▶ Extracted data:
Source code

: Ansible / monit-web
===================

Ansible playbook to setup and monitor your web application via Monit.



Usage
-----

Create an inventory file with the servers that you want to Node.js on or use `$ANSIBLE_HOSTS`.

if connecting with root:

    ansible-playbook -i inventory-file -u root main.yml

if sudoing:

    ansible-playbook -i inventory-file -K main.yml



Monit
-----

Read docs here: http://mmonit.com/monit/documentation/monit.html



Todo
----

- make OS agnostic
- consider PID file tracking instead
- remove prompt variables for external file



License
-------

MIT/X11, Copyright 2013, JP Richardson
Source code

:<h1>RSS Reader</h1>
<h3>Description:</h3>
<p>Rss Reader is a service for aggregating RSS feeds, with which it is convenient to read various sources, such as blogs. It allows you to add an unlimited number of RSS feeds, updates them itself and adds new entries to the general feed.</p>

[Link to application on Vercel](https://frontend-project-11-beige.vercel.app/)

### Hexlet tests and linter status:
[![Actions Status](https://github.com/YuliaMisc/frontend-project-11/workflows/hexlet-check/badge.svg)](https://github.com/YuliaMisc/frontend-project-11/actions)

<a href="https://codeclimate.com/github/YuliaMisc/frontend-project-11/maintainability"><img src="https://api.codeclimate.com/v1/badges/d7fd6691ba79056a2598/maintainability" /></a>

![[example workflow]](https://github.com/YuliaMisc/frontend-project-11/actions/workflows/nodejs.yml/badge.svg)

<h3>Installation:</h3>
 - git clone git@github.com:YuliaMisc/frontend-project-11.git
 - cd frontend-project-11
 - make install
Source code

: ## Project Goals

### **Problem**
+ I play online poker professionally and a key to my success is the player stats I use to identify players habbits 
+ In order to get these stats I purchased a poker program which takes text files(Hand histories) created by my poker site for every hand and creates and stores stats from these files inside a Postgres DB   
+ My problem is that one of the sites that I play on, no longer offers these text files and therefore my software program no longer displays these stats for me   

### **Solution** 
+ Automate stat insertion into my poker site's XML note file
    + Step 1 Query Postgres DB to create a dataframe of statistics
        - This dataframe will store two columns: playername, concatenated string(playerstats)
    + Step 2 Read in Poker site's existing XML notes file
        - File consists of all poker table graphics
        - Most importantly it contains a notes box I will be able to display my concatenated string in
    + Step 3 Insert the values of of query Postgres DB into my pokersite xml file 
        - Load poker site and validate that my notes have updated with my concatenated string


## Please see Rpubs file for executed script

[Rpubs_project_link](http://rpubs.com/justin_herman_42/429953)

* * *

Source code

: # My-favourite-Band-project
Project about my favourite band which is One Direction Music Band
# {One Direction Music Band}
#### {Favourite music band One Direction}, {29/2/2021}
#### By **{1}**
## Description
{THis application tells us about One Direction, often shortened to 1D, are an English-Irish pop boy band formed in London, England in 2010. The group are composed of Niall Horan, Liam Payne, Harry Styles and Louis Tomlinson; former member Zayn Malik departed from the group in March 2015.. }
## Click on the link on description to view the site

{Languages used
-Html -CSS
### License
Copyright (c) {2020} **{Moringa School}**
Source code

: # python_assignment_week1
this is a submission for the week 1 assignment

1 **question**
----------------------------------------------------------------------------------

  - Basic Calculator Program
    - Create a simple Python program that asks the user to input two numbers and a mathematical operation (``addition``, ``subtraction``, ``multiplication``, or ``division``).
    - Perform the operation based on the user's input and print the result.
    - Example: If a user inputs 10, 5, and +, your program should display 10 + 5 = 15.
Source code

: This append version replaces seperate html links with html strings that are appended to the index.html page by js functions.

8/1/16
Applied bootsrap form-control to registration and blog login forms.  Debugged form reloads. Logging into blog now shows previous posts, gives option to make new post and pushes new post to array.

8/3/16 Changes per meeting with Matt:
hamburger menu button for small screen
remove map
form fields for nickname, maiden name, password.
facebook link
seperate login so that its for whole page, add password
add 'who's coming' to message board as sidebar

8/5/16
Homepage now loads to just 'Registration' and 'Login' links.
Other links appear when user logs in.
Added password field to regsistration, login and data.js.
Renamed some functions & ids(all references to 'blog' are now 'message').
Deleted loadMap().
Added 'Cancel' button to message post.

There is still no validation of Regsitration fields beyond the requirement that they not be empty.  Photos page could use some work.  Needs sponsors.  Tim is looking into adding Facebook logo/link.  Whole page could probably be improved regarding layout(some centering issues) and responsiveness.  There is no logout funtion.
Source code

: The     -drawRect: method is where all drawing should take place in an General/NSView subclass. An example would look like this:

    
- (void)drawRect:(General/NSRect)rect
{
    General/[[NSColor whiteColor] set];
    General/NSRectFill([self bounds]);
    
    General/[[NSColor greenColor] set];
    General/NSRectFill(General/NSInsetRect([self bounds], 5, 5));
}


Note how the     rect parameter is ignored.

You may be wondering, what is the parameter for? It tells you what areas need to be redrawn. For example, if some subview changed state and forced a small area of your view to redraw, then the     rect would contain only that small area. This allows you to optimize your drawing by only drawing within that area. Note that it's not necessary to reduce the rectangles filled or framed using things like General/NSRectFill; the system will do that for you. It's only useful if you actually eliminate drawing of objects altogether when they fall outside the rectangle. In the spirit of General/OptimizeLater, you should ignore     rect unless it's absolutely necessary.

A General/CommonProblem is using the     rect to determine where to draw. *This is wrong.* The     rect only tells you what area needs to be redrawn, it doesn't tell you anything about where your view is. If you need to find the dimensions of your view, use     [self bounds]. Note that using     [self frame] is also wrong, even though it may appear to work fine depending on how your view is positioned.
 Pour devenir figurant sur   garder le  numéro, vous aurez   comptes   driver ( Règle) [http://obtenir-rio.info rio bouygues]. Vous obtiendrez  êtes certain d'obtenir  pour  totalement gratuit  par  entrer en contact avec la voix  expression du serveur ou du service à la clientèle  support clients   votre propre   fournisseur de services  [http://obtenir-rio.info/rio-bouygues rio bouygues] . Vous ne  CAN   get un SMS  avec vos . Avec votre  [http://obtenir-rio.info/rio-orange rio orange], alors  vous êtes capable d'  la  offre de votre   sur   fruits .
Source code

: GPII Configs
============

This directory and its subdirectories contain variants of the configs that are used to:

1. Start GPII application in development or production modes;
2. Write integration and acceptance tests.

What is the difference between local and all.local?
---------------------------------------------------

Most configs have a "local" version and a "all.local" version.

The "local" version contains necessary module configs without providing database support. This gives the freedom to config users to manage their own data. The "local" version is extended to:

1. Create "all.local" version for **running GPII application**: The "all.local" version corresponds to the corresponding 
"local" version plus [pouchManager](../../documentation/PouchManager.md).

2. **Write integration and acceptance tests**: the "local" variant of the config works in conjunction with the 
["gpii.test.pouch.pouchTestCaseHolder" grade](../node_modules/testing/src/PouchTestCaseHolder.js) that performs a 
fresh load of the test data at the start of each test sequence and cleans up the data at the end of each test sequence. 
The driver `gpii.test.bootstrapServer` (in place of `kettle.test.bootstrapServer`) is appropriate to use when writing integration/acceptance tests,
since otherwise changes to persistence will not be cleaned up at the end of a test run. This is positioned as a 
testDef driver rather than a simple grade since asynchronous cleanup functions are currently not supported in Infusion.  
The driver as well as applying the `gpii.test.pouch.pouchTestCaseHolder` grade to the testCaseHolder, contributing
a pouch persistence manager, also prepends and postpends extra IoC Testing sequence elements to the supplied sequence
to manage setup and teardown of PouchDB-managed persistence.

* * *

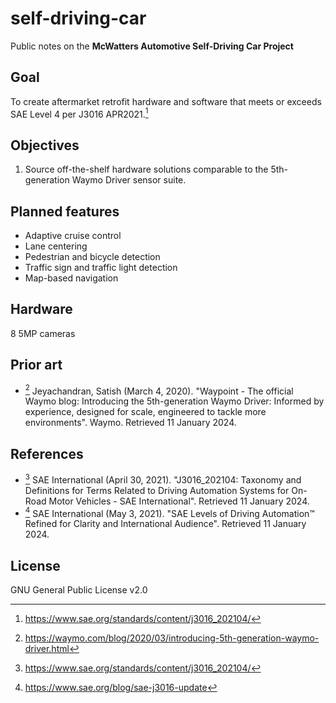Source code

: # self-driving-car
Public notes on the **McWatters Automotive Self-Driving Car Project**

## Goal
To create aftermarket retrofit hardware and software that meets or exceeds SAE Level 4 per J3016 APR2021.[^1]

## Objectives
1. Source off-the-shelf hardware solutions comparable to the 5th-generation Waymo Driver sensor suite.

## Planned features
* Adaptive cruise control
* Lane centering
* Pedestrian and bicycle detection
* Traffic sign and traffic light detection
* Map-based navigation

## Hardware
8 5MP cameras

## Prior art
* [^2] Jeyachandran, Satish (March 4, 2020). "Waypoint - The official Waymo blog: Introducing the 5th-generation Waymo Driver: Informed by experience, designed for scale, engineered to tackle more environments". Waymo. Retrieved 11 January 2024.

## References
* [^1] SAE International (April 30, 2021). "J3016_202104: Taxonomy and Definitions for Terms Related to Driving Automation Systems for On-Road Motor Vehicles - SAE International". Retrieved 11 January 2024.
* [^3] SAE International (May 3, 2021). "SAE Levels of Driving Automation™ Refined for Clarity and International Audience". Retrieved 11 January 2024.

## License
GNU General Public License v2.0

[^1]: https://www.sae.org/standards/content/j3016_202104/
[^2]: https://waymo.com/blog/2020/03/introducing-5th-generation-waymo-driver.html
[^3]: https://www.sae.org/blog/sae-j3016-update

▶ Assignment: Your answer should be the exact lines above from the one with "<h3>Installation:</h3>" through the one with "### **Problem**", both included, and nothing besides.

▶ Solution:
<h3>Installation:</h3>
 - git clone git@github.com:YuliaMisc/frontend-project-11.git
 - cd frontend-project-11
 - make install
Source code

: ## Project Goals

### **Problem**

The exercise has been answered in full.